Selesai sholat ashar, aku kembali ke ruangan. Aku memeriksa pesan yang masuk dan panggilan tak terjawab pada handphone yang aku tinggal di meja tadi. Tidak ada SMS yang masuk, namun sebuah panggilan tak terjawab dari nomer Allysa. Ada apa dia menelponku? Memang selasa ini adalah sidang perdana gugatan cerai atau pembatalan nikahnya. Jumat lalu dia sempat menemuiku untuk meminta doa. Aku mencoba menekan tombol dial untuk menghubunginya. Namun beberapa kali panggilanku tidak juga diangkatnya. Allysa kenapa?

"Selamat sore Pak Adit."

Aku menoleh ke arah pintu. Ternyata Ibu Manager sudah berdiri di depan pintu. Spontan aku menjawab sambil berdiri, "Eh iya Bu. Selamat sore juga. Bagaimana perjalanannya kemarin?" Memang seharian tadi aku belum bertemu dengan Ibu Manager, sehingga belum tahu cerita perjalanan dinasnya ke Singapura. Kami berbincang sambil berdiri. Beliau menceritakan perjalanannya dan pada akhir sesi Beliau menyerahkan sebuah souvenir khas berbentuk singa dan bola dunia dari bahan logam.

Setelah Ibu Manager berlalu, aku mencoba untuk menghubungi lagi Allysa. Panggilan pertama tidak juga diangkat dan dijawab. Hingga...
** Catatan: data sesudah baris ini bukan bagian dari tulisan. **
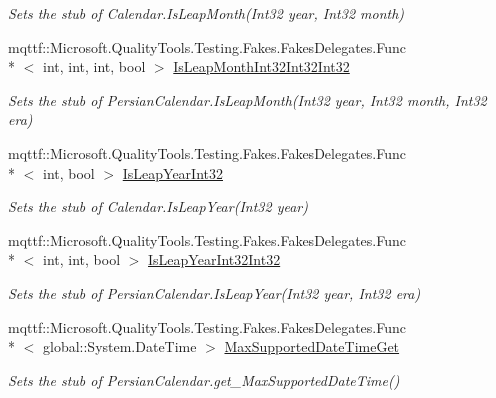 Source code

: \begin{DoxyCompactItemize}
\begin{DoxyCompactList}\small\item\em Sets the stub of Calendar.\-Is\-Leap\-Month(\-Int32 year, Int32 month)\end{DoxyCompactList}\item 
mqttf\-::\-Microsoft.\-Quality\-Tools.\-Testing.\-Fakes.\-Fakes\-Delegates.\-Func\\*
$<$ int, int, int, bool $>$ \hyperlink{class_system_1_1_globalization_1_1_fakes_1_1_stub_persian_calendar_a9f4ec23d433faa6be7ff8cf0716b16e1}{Is\-Leap\-Month\-Int32\-Int32\-Int32}
\begin{DoxyCompactList}\small\item\em Sets the stub of Persian\-Calendar.\-Is\-Leap\-Month(\-Int32 year, Int32 month, Int32 era)\end{DoxyCompactList}\item 
mqttf\-::\-Microsoft.\-Quality\-Tools.\-Testing.\-Fakes.\-Fakes\-Delegates.\-Func\\*
$<$ int, bool $>$ \hyperlink{class_system_1_1_globalization_1_1_fakes_1_1_stub_persian_calendar_a2aaa4eb7f28956310ab80e9078cc5d40}{Is\-Leap\-Year\-Int32}
\begin{DoxyCompactList}\small\item\em Sets the stub of Calendar.\-Is\-Leap\-Year(\-Int32 year)\end{DoxyCompactList}\item 
mqttf\-::\-Microsoft.\-Quality\-Tools.\-Testing.\-Fakes.\-Fakes\-Delegates.\-Func\\*
$<$ int, int, bool $>$ \hyperlink{class_system_1_1_globalization_1_1_fakes_1_1_stub_persian_calendar_a29e663e848e2178951c14bc4d9643698}{Is\-Leap\-Year\-Int32\-Int32}
\begin{DoxyCompactList}\small\item\em Sets the stub of Persian\-Calendar.\-Is\-Leap\-Year(\-Int32 year, Int32 era)\end{DoxyCompactList}\item 
mqttf\-::\-Microsoft.\-Quality\-Tools.\-Testing.\-Fakes.\-Fakes\-Delegates.\-Func\\*
$<$ global\-::\-System.\-Date\-Time $>$ \hyperlink{class_system_1_1_globalization_1_1_fakes_1_1_stub_persian_calendar_a5034270f322777040d87482337ff8017}{Max\-Supported\-Date\-Time\-Get}
\begin{DoxyCompactList}\small\item\em Sets the stub of Persian\-Calendar.\-get\-\_\-\-Max\-Supported\-Date\-Time()\end{DoxyCompactList}\item 

\end{DoxyCompactItemize}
"Hallo Lisa? Ada apa?" Tanyaku saat terdengar suara di seberang sana.

"Hallo. Pak Aditya?" Aku terdiam sejenak mendengar suara wanita. Itu bukan suara Allysa dan Allysa tidak pernah memanggilku dengan kata 'pak'.

"Iya saya Aditya. Maaf, dengan siapa ya?"

"Saya Hera, tetangga apartemen Lisa. Begini Pak. Lisa sekarang sedang sakit. Tadi saya mau antar ke dokter tetapi tidak mau. Saya diminta menghubungi Bapak," kata wanita yang bernama Hera.

"Sakit apa Mbak?" Aku mulai disergap perasaan cemas.

"Saya belum tahu. Hanya badannya panas dan demam."

"Baik, saya segera ke sana sekarang. Terimakasih Mbak Hera."

Aku mengambil jaket. Setelah mematikan notebook dan mengunci pintu ruangan, aku bergegas menuju tempat parkir. Di luar hujan cukup deras mengguyur Surabaya. Terpaksa aku menggunakan jas hujan yang sedikit basah karena siang tadi juga sempat digunakan keluar saat hujan.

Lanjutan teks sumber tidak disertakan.